What I’m not OK with is the undeniable fact that I’ve held three different jobs in 13 months’ time, and I don’t seem to be able to persuade people to overlook it and give me a chance. Job-hunting is a wicked game even under the best of circumstances; for the applicant with a few dings and dents, it’s basically a crapshoot. Unfortunately, I’ve been applying for almost every job that requires a pulse and an RN license, when I desperately need to stop hurling myself against that wall and focus my efforts someplace else.

Part of that is simply fear: I’m broke, I’m only getting $360 a week in unemployment benefits, and the rent is due. I’ve done the math, and a minimum-wage job—even at 40 hours a week—would set me back even further, so it’s not even worth it to work at McDumpster and move into a crappy apartment out in Felony Flats. (Although that’s what I may wind up doing if something doesn’t happen for me quickly.) That’s the only reason I’m still applying for nursing jobs…..I’m afraid of what will happen to Will and me financially if I’m not making the kind of money I made during my career.

But when I ponder the truth in the dark, long after going to bed, I think of what it would be like to be back in the whirlwind again—the overwork, the constant interruptions, the ceaseless demands—and I break into a cold sweat. I can still recall the time last fall when I was proofreading medication records at the nursing home; I suddenly became overwhelmed by the hubbub at the main nurse’s station and started to panic, even though none of it had anything to do with me. The ringing phones, people yelling over each other, and the general din was enough to make me want to hold my hands over my ears and scream until it all stopped.
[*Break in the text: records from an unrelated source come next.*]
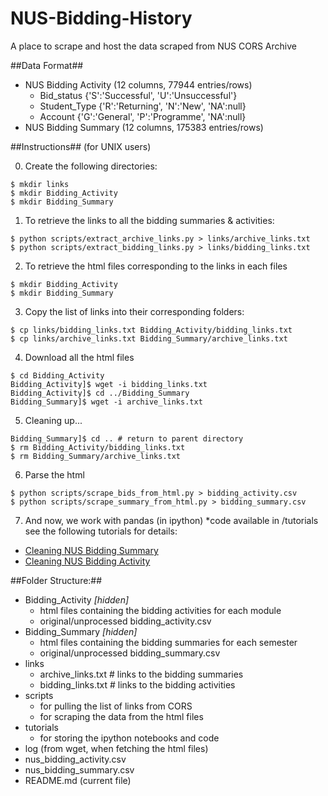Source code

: NUS-Bidding-History
===================
A place to scrape and host the data scraped from NUS CORS Archive


##Data Format##
* NUS Bidding Activity (12 columns, 77944 entries/rows)
  - Bid_status {'S':'Successful', 'U':'Unsuccessful'}
  - Student_Type {'R':'Returning', 'N':'New', 'NA':null}
  - Account {'G':'General', 'P':'Programme', 'NA':null}
* NUS Bidding Summary (12 columns, 175383 entries/rows)


##Instructions##
(for UNIX users)

0) Create the following directories:
```
$ mkdir links
$ mkdir Bidding_Activity
$ mkdir Bidding_Summary
```

1) To retrieve the links to all the bidding summaries & activities:
```
$ python scripts/extract_archive_links.py > links/archive_links.txt
$ python scripts/extract_bidding_links.py > links/bidding_links.txt
```

2) To retrieve the html files corresponding to the links in each files
```
$ mkdir Bidding_Activity
$ mkdir Bidding_Summary
```

3) Copy the list of links into their corresponding folders:
```
$ cp links/bidding_links.txt Bidding_Activity/bidding_links.txt
$ cp links/archive_links.txt Bidding_Summary/archive_links.txt
```

4) Download all the html files
```
$ cd Bidding_Activity
Bidding_Activity]$ wget -i bidding_links.txt
Bidding_Activity]$ cd ../Bidding_Summary
Bidding_Summary]$ wget -i archive_links.txt
```

5) Cleaning up...
```
Bidding_Summary]$ cd .. # return to parent directory
$ rm Bidding_Activity/bidding_links.txt
$ rm Bidding_Summary/archive_links.txt
```

6) Parse the html
```
$ python scripts/scrape_bids_from_html.py > bidding_activity.csv
$ python scripts/scrape_summary_from_html.py > bidding_summary.csv
```

7) And now, we work with pandas (in ipython) *code available in /tutorials
see the following tutorials for details:
* [Cleaning NUS Bidding Summary](http://nbviewer.ipython.org/5611329)
* [Cleaning NUS Bidding Activity](http://nbviewer.ipython.org/5611582)


##Folder Structure:##
* Bidding_Activity *[hidden]*
  - html files containing the bidding activities for each module
  - original/unprocessed bidding_activity.csv
* Bidding_Summary *[hidden]*
  - html files containing the bidding summaries for each semester
  - original/unprocessed bidding_summary.csv
* links
  - archive_links.txt # links to the bidding summaries
  - bidding_links.txt # links to the bidding activities
* scripts
  - for pulling the list of links from CORS
  - for scraping the data from the html files
* tutorials
  - for storing the ipython notebooks and code
* log (from wget, when fetching the html files)
* nus_bidding_activity.csv
* nus_bidding_summary.csv
* README.md (current file)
Now THAT is damaged. I’m not as easily overstimulated now as I was when I was less stable, but even thinking about that episode gives me the heebie-jeebies because I know it could happen again. The surveying job was even worse, although I handled it better (thank you again, Zyprexa) and didn’t become paralyzed by the constant scrutiny and criticism. But I’m not “fixed,” and I seriously doubt I’ll ever be able to cope with that level of intensity again.

So my job, in addition to job-hunting, is to find out what my acceptable intensity level is. I can’t really figure out the rest of it until I know what I can and can’t do, and the only way to learn that is to hold my nose and jump into something. I’m scared of accepting yet another nursing-related job and then crashing and burning again…..but if the opportunity were to present itself to me tomorrow, I’d have a really hard time saying No.

If that makes me sound inconsistent, even confused, it’s only because I am. :/







Published by bpnurse

I'm a retired registered nurse and writer who also happens to be street-rat crazy, if the DSM-IV.....oops, 5---is to be believed. I was diagnosed with bipolar I disorder at the age of 55, and am still sorting through the ashes of the flaming garbage pile that my life had become. Here, I'll share the lumps and bumps of a late-life journey toward sanity.... along with some rants, gripes, sour grapes and good old-fashioned whining from time to time. It's not easy being bipolar in a unipolar world; let's figure it out together.

3 thoughts on “Wicked Game

  1. Remember to take some time in the silence and to be still.

    Psalm 62:5, For God alone, O my soul, wait in silence, for my hope is from him.

    Psalm 46:10, “Be still, and know that I am God. I will be exalted among the nations, I will be exalted in the earth!”